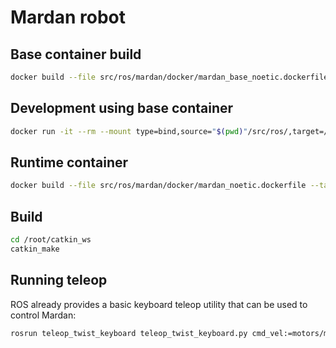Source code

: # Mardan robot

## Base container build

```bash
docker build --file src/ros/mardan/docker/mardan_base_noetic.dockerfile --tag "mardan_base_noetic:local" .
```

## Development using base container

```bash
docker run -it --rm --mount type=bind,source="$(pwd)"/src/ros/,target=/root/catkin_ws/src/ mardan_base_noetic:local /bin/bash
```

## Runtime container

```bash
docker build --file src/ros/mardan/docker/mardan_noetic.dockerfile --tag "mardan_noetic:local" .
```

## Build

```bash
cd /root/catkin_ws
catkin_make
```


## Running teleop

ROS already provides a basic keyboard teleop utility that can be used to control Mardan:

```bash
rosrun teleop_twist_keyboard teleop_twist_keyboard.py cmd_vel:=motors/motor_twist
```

## Instructions to follow
The listing above is to be retyped word for word, with the pictures omitted.

## Solution to the exercise
Source code

: # Mardan robot

## Base container build

```bash
docker build --file src/ros/mardan/docker/mardan_base_noetic.dockerfile --tag "mardan_base_noetic:local" .
```

## Development using base container

```bash
docker run -it --rm --mount type=bind,source="$(pwd)"/src/ros/,target=/root/catkin_ws/src/ mardan_base_noetic:local /bin/bash
```

## Runtime container

```bash
docker build --file src/ros/mardan/docker/mardan_noetic.dockerfile --tag "mardan_noetic:local" .
```

## Build

```bash
cd /root/catkin_ws
catkin_make
```


## Running teleop

ROS already provides a basic keyboard teleop utility that can be used to control Mardan:

```bash
rosrun teleop_twist_keyboard teleop_twist_keyboard.py cmd_vel:=motors/motor_twist
```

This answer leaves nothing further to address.